People’s Bank of China Deputy Governor Fan Yifei (范一飛) yesterday talked up the importance of asset management firms created to clean up bad loans at a briefing, saying that they played a key role in reducing corporate leverage.
Speaking in Beijing at the launch of restructured China Orient Asset Management Co Ltd (中國東方資產管理公司), a bad-loan manager backed by the Chinese Ministry of Finance and the National Council for Social Security Fund, Fan pointed at how the weakening economy had caused corporate leverage ratios and nonperforming loans to climb.
“All these require the financial management companies to play important roles in managing nonperforming assets, melting the risk and reducing the leverage,” Fan said, referring to bad loan managers.
China Orient Asset was restructured as a joint stock company earlier this year, with plans to seek strategic investors and an eventual public listing.
It was formed along with three other taxpayer-funded asset management firms during the banking crisis of the late 1990s to dispose of nonperforming loans.
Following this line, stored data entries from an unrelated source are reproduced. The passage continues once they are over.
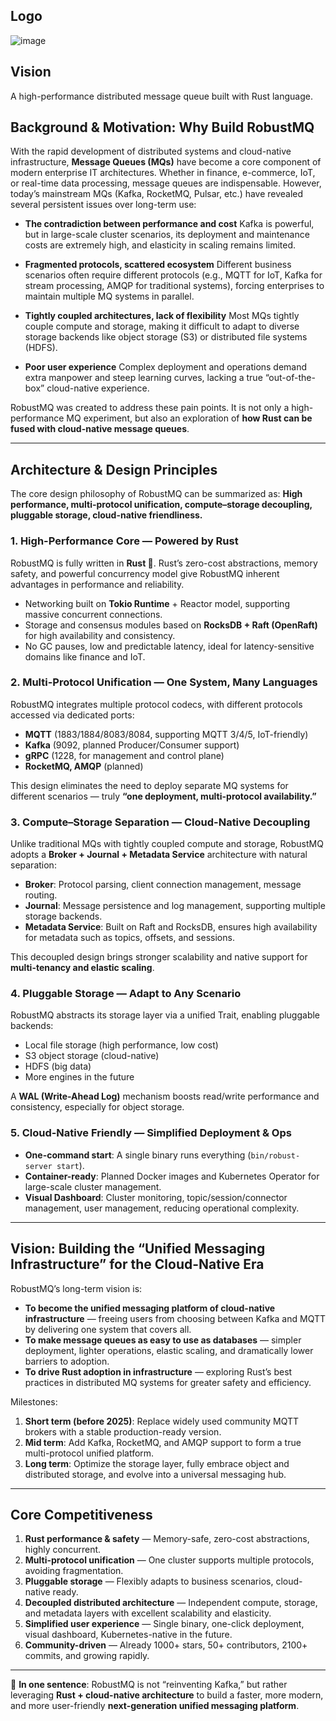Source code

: ## Logo

![image](../../../docs/images/robustmq-logo.png)

## Vision
A high-performance distributed message queue built with Rust language.

## Background & Motivation: Why Build RobustMQ

With the rapid development of distributed systems and cloud-native infrastructure, **Message Queues (MQs)** have become a core component of modern enterprise IT architectures. Whether in finance, e-commerce, IoT, or real-time data processing, message queues are indispensable.
However, today’s mainstream MQs (Kafka, RocketMQ, Pulsar, etc.) have revealed several persistent issues over long-term use:

* **The contradiction between performance and cost**
  Kafka is powerful, but in large-scale cluster scenarios, its deployment and maintenance costs are extremely high, and elasticity in scaling remains limited.

* **Fragmented protocols, scattered ecosystem**
  Different business scenarios often require different protocols (e.g., MQTT for IoT, Kafka for stream processing, AMQP for traditional systems), forcing enterprises to maintain multiple MQ systems in parallel.

* **Tightly coupled architectures, lack of flexibility**
  Most MQs tightly couple compute and storage, making it difficult to adapt to diverse storage backends like object storage (S3) or distributed file systems (HDFS).

* **Poor user experience**
  Complex deployment and operations demand extra manpower and steep learning curves, lacking a true “out-of-the-box” cloud-native experience.

RobustMQ was created to address these pain points. It is not only a high-performance MQ experiment, but also an exploration of **how Rust can be fused with cloud-native message queues**.

---

## Architecture & Design Principles

The core design philosophy of RobustMQ can be summarized as:
**High performance, multi-protocol unification, compute–storage decoupling, pluggable storage, cloud-native friendliness.**

### 1. High-Performance Core — Powered by Rust

RobustMQ is fully written in **Rust 🦀**. Rust’s zero-cost abstractions, memory safety, and powerful concurrency model give RobustMQ inherent advantages in performance and reliability.

* Networking built on **Tokio Runtime** + Reactor model, supporting massive concurrent connections.
* Storage and consensus modules based on **RocksDB + Raft (OpenRaft)** for high availability and consistency.
* No GC pauses, low and predictable latency, ideal for latency-sensitive domains like finance and IoT.

### 2. Multi-Protocol Unification — One System, Many Languages

RobustMQ integrates multiple protocol codecs, with different protocols accessed via dedicated ports:

* **MQTT** (1883/1884/8083/8084, supporting MQTT 3/4/5, IoT-friendly)
* **Kafka** (9092, planned Producer/Consumer support)
* **gRPC** (1228, for management and control plane)
* **RocketMQ, AMQP** (planned)

This design eliminates the need to deploy separate MQ systems for different scenarios — truly **“one deployment, multi-protocol availability.”**

### 3. Compute–Storage Separation — Cloud-Native Decoupling

Unlike traditional MQs with tightly coupled compute and storage, RobustMQ adopts a **Broker + Journal + Metadata Service** architecture with natural separation:

* **Broker**: Protocol parsing, client connection management, message routing.
* **Journal**: Message persistence and log management, supporting multiple storage backends.
* **Metadata Service**: Built on Raft and RocksDB, ensures high availability for metadata such as topics, offsets, and sessions.

This decoupled design brings stronger scalability and native support for **multi-tenancy and elastic scaling**.

### 4. Pluggable Storage — Adapt to Any Scenario

RobustMQ abstracts its storage layer via a unified Trait, enabling pluggable backends:

* Local file storage (high performance, low cost)
* S3 object storage (cloud-native)
* HDFS (big data)
* More engines in the future

A **WAL (Write-Ahead Log)** mechanism boosts read/write performance and consistency, especially for object storage.

### 5. Cloud-Native Friendly — Simplified Deployment & Ops

* **One-command start**: A single binary runs everything (`bin/robust-server start`).
* **Container-ready**: Planned Docker images and Kubernetes Operator for large-scale cluster management.
* **Visual Dashboard**: Cluster monitoring, topic/session/connector management, user management, reducing operational complexity.

---

## Vision: Building the “Unified Messaging Infrastructure” for the Cloud-Native Era

RobustMQ’s long-term vision is:

* **To become the unified messaging platform of cloud-native infrastructure** — freeing users from choosing between Kafka and MQTT by delivering one system that covers all.
* **To make message queues as easy to use as databases** — simpler deployment, lighter operations, elastic scaling, and dramatically lower barriers to adoption.
* **To drive Rust adoption in infrastructure** — exploring Rust’s best practices in distributed MQ systems for greater safety and efficiency.

Milestones:

1. **Short term (before 2025)**: Replace widely used community MQTT brokers with a stable production-ready version.
2. **Mid term**: Add Kafka, RocketMQ, and AMQP support to form a true multi-protocol unified platform.
3. **Long term**: Optimize the storage layer, fully embrace object and distributed storage, and evolve into a universal messaging hub.

---

## Core Competitiveness

1. **Rust performance & safety** — Memory-safe, zero-cost abstractions, highly concurrent.
2. **Multi-protocol unification** — One cluster supports multiple protocols, avoiding fragmentation.
3. **Pluggable storage** — Flexibly adapts to business scenarios, cloud-native ready.
4. **Decoupled distributed architecture** — Independent compute, storage, and metadata layers with excellent scalability and elasticity.
5. **Simplified user experience** — Single binary, one-click deployment, visual dashboard, Kubernetes-native in the future.
6. **Community-driven** — Already 1000+ stars, 50+ contributors, 2100+ commits, and growing rapidly.

---

📌 **In one sentence**:
RobustMQ is not “reinventing Kafka,” but rather leveraging **Rust + cloud-native architecture** to build a faster, more modern, and more user-friendly **next-generation unified messaging platform**.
They ended up buying about 1.4 trillion yuan (US$208 billion at the current exchange rate) of bad loans from banks at face value, thereby protecting lenders from losses and relieving state-owned enterprises of their debt burdens.
That amount is about the same as the nonperforming loans China’s banks reported in June, figures from the industry regulator show.
While the official bad loan ratio held at 1.75 percent in the second quarter after increasing for almost three years, economists, including central bank adviser Huang Yiping (黃益平), have said China underestimates banks’ soured loans.
The Chinese State Council stepped up its fight against excessive leverage last week when it issued guidelines to reduce corporate debt and said it would not bear final responsibility for borrowing by companies.